Humans are also trained on what they’ve ‘seen’. What else is there? Idk if humans actually come up with ‘new’ ideas or just hallucinate on what they’ve experienced in combination with observation and experimental evidence. Humans also don’t do well ‘ignoring what’s been said’ either. Why is a human ‘predicting’ called reasoning, but an AI doing it is not?

nprateem · on May 22, 2024

Because a human can understand from first principles, while current AIs are lazy and don't unless pressed. See for example, suggesting creating bleach smoothies, etc.

ben_w · on May 20, 2024

> But training just allows it to replicate what it's seen.

Two steps deeper; even a mere Markov chain replicates the patterns rather than being limited to pure quotation of the source material, attention mechanisms do something more, something which at least superficially seems like reason.

Not, I'm told, actually Turing compete, but still much more than mere replication.

> It's the same when I have a conversation with it, then tell it to ignore something I said and it keeps referring to it. That part of the conversation seems to affect its probabilities somehow, throwing it off course.

Yeah, but I see that a lot in real humans, too. Have noticed others doing that since I was a kid myself.

Not that this makes the LLMs any better or less annoying when it happens :P

smallnamespace · on May 20, 2024

This might be a dumb question, but did you ever try having it introspect into its own execution log, or perhaps a summary of its log?

I also have a tendency to get side tracked and the only remedy was to force myself to occasionally pause what I'm doing and then reflect, usually during a long walk.

swax · on May 20, 2024

Yea, there's some logs here https://test.naisys.org/logs/

Inter-agent tasks is a fun one. Sometimes it works out, but a lot of the time they just end up going back and forth talking, expanding the scope endlessly, scheduling 'meetings' that will never happen, etc..

A lot of AI 'agent systems' right now add a ton of scaffolding to corral the AI towards success. The scaffolding is inversely proportional to the sophistication of the model. GPT-3 needs a ton, Opus needs a lot less.

Real autonomous AI you should just be able to give a command prompt and a task and it can do the rest. Managing it's own notes, tasks, goals, reports, etc.. Just like if any of us were given a command shell and task to complete.

Personally I think it's just a matter of the right training. I'm not sure if any of these AI benchmarks focus on autonomy, but if they did maybe the models would be better at autonomous tasks.

khimaros · on May 20, 2024

> Inter-agent tasks is a fun one. Sometimes it works out, but a lot of the time they just end up going back and forth talking, expanding the scope endlessly, scheduling 'meetings' that will never happen, etc..

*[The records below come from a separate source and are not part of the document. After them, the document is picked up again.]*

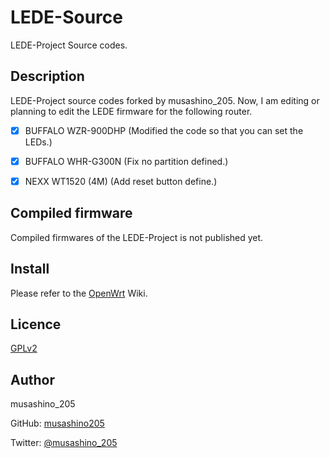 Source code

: LEDE-Source
====

LEDE-Project Source codes.

## Description
LEDE-Project source codes forked by musashino_205. Now, I am editing or planning to edit the LEDE firmware for the following router.

- [x] BUFFALO WZR-900DHP (Modified the code so that you can set the LEDs.)

- [x] BUFFALO WHR-G300N (Fix no partition defined.)

- [x] NEXX WT1520 (4M) (Add reset button define.)

## Compiled firmware
Compiled firmwares of the LEDE-Project is not published yet.

## Install
Please refer to the [OpenWrt][] Wiki.

[openwrt]: https://wiki.openwrt.org/ "OpenWrt Wiki"

## Licence

[GPLv2](https://github.com/musashino205/lede-source/blob/master/LICENSE)

## Author

musashino_205

GitHub: [musashino205](https://github.com/musashino205)

Twitter: [@musashino_205](https://twitter.com/musashino_205/)

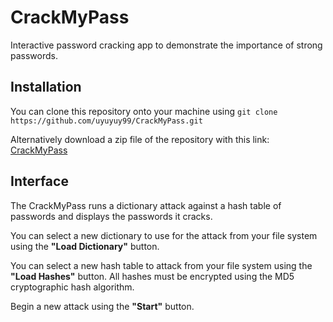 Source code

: # CrackMyPass
Interactive password cracking app to demonstrate the importance of strong passwords.

## Installation
You can clone this repository onto your machine using
`git clone https://github.com/uyuyuy99/CrackMyPass.git`

Alternatively download a zip file of the repository with this link:
[CrackMyPass](https://github.com/uyuyuy99/CrackMyPass/archive/refs/heads/main.zip)

## Interface
The CrackMyPass runs a dictionary attack against a hash table of passwords and displays the passwords it cracks.

You can select a new dictionary to use for the attack from your file system using the **"Load Dictionary"** button.

You can select a new hash table to attack from your file system using the **"Load Hashes"** button. All hashes must be encrypted using the MD5 cryptographic hash algorithm.

Begin a new attack using the **"Start"** button.
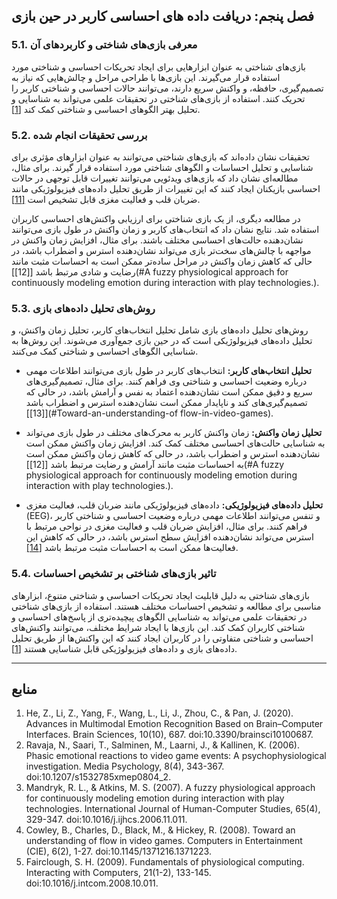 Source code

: ## فصل پنجم: دریافت داده های احساسی کاربر در حین بازی

### 5.1. معرفی بازی‌های شناختی و کاربردهای آن

بازی‌های شناختی به عنوان ابزارهایی برای ایجاد تحریکات احساسی و شناختی مورد استفاده قرار می‌گیرند. این بازی‌ها با طراحی مراحل و چالش‌هایی که نیاز به تصمیم‌گیری، حافظه، و واکنش سریع دارند، می‌توانند حالات احساسی و شناختی کاربر را تحریک کنند. استفاده از بازی‌های شناختی در تحقیقات علمی می‌تواند به شناسایی و تحلیل بهتر الگوهای احساسی و شناختی کمک کند [[1]](#Fine-Grained-Emotion-Recognition-Using-Brain-Heart-Interplay-Measurements-and-eXplainable-Convolutional-Neural-Networks).

### 5.2. بررسی تحقیقات انجام شده

تحقیقات نشان داده‌اند که بازی‌های شناختی می‌توانند به عنوان ابزارهای مؤثری برای شناسایی و تحلیل احساسات و الگوهای شناختی مورد استفاده قرار گیرند. برای مثال، مطالعه‌ای نشان داد که بازی‌های ویدئویی می‌توانند تغییرات قابل توجهی در حالات احساسی بازیکنان ایجاد کنند که این تغییرات از طریق تحلیل داده‌های فیزیولوژیکی مانند ضربان قلب و فعالیت مغزی قابل تشخیص است [[11]](#Phasic-emotional-reactions-to-video-game-events:-A-psychophysiological-investigation).

در مطالعه دیگری، از یک بازی شناختی برای ارزیابی واکنش‌های احساسی کاربران استفاده شد. نتایج نشان داد که انتخاب‌های کاربر و زمان واکنش در طول بازی می‌توانند نشان‌دهنده حالت‌های احساسی مختلف باشند. برای مثال، افزایش زمان واکنش در مواجهه با چالش‌های سخت‌تر بازی می‌تواند نشان‌دهنده استرس و اضطراب باشد، در حالی که کاهش زمان واکنش در مراحل ساده‌تر ممکن است به احساسات مثبت مانند رضایت و شادی مرتبط باشد [[12]](#A fuzzy physiological approach for continuously modeling emotion during interaction with play technologies.).

### 5.3. روش‌های تحلیل داده‌های بازی

روش‌های تحلیل داده‌های بازی شامل تحلیل انتخاب‌های کاربر، تحلیل زمان واکنش، و تحلیل داده‌های فیزیولوژیکی است که در حین بازی جمع‌آوری می‌شوند. این روش‌ها به شناسایی الگوهای احساسی و شناختی کمک می‌کنند.

- **تحلیل انتخاب‌های کاربر:** انتخاب‌های کاربر در طول بازی می‌توانند اطلاعات مهمی درباره وضعیت احساسی و شناختی وی فراهم کنند. برای مثال، تصمیم‌گیری‌های سریع و دقیق ممکن است نشان‌دهنده اعتماد به نفس و آرامش باشد، در حالی که تصمیم‌گیری‌های کند و ناپایدار ممکن است نشان‌دهنده استرس و اضطراب باشد [[13]](#Toward-an-understanding-of flow-in-video-games).

- **تحلیل زمان واکنش:** زمان واکنش کاربر به محرک‌های مختلف در طول بازی می‌تواند به شناسایی حالت‌های احساسی مختلف کمک کند. افزایش زمان واکنش ممکن است نشان‌دهنده استرس و اضطراب باشد، در حالی که کاهش زمان واکنش ممکن است به احساسات مثبت مانند آرامش و رضایت مرتبط باشد [[12]](#A fuzzy physiological approach for continuously modeling emotion during interaction with play technologies.).

- **تحلیل داده‌های فیزیولوژیکی:** داده‌های فیزیولوژیکی مانند ضربان قلب، فعالیت مغزی (EEG)، و تنفس می‌توانند اطلاعات مهمی درباره وضعیت احساسی و شناختی کاربر فراهم کنند. برای مثال، افزایش ضربان قلب و فعالیت مغزی در نواحی مرتبط با استرس می‌تواند نشان‌دهنده افزایش سطح استرس باشد، در حالی که کاهش این فعالیت‌ها ممکن است به احساسات مثبت مرتبط باشد [[14]](#Fairclough,-S.-H.-(2009).-Fundamentals-of-physiological-computing.-Interacting-with-Computers,-21(1-2),-133-145.-doi:10.1016/j.intcom.2008.10.011.).

### 5.4. تاثیر بازی‌های شناختی بر تشخیص احساسات

بازی‌های شناختی به دلیل قابلیت ایجاد تحریکات احساسی و شناختی متنوع، ابزارهای مناسبی برای مطالعه و تشخیص احساسات مختلف هستند. استفاده از بازی‌های شناختی در تحقیقات علمی می‌تواند به شناسایی الگوهای پیچیده‌تری از پاسخ‌های احساسی و شناختی کاربران کمک کند. این بازی‌ها با ایجاد شرایط مختلف، می‌توانند واکنش‌های احساسی و شناختی متفاوتی را در کاربران ایجاد کنند که این واکنش‌ها از طریق تحلیل داده‌های بازی و داده‌های فیزیولوژیکی قابل شناسایی هستند [[1]](#Fine-Grained-Emotion-Recognition-Using-Brain-Heart-Interplay-Measurements-and-eXplainable-Convolutional-Neural-Networks).

---

## منابع

1. He, Z., Li, Z., Yang, F., Wang, L., Li, J., Zhou, C., & Pan, J. (2020). Advances in Multimodal Emotion Recognition Based on Brain–Computer Interfaces. Brain Sciences, 10(10), 687. doi:10.3390/brainsci10100687.
2. Ravaja, N., Saari, T., Salminen, M., Laarni, J., & Kallinen, K. (2006). Phasic emotional reactions to video game events: A psychophysiological investigation. Media Psychology, 8(4), 343-367. doi:10.1207/s1532785xmep0804_2.
3. Mandryk, R. L., & Atkins, M. S. (2007). A fuzzy physiological approach for continuously modeling emotion during interaction with play technologies. International Journal of Human-Computer Studies, 65(4), 329-347. doi:10.1016/j.ijhcs.2006.11.011.
4. Cowley, B., Charles, D., Black, M., & Hickey, R. (2008). Toward an understanding of flow in video games. Computers in Entertainment (CIE), 6(2), 1-27. doi:10.1145/1371216.1371223.
5. Fairclough, S. H. (2009). Fundamentals of physiological computing. Interacting with Computers, 21(1-2), 133-145. doi:10.1016/j.intcom.2008.10.011. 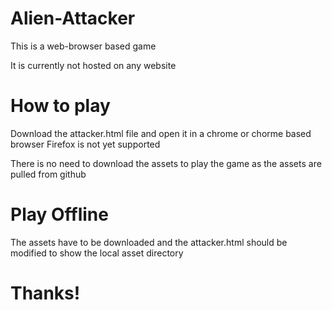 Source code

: # Alien-Attacker

This is a web-browser based game

It is currently not hosted on any website

# How to play

Download the attacker.html file and open it in a chrome or chorme based browser
Firefox is not yet supported

There is no need to download the assets to play the game as the assets are pulled from github

# Play Offline

The assets have to be downloaded and the attacker.html should be modified to show the local asset directory 

# Thanks! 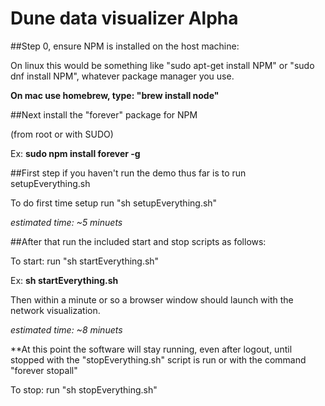 # Dune data visualizer Alpha

##Step 0, ensure NPM is installed on the host machine:

On linux this would be something like "sudo apt-get install NPM" or "sudo dnf install NPM", whatever package manager you use.

**On mac use homebrew, type: "brew install node"**

##Next install the "forever" package for NPM

(from root or with SUDO)

Ex: **sudo npm install forever -g**

##First step if you haven't run the demo thus far is to run setupEverything.sh

To do first time setup run "sh setupEverything.sh"

*estimated time: ~5 minuets*

##After that run the included start and stop scripts as follows:

To start: run "sh startEverything.sh"

Ex: **sh startEverything.sh**

Then within a minute or so a browser window should launch with the network visualization.

*estimated time: ~8 minuets*

**At this point the software will stay running, even after logout, until stopped with the "stopEverything.sh" script is run or with the command "forever stopall"

To stop: run "sh stopEverything.sh"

sounds like "a straight shooter with upper management written all over it"

swax · on May 20, 2024

Sometimes I'll tell two agents very explicitly to share the work, "you work on this, the other should work on that." And one of the agents ends up delegating all their work to the other, constantly asking for updates, coming up with more dumb ideas to pile on to the other agent who doesn't have time to do anything productive given the flood of requests.

What we should do is train AI on self-help books like the '7 habits of highly productive people'. Let's see how many paperclips we get out of that.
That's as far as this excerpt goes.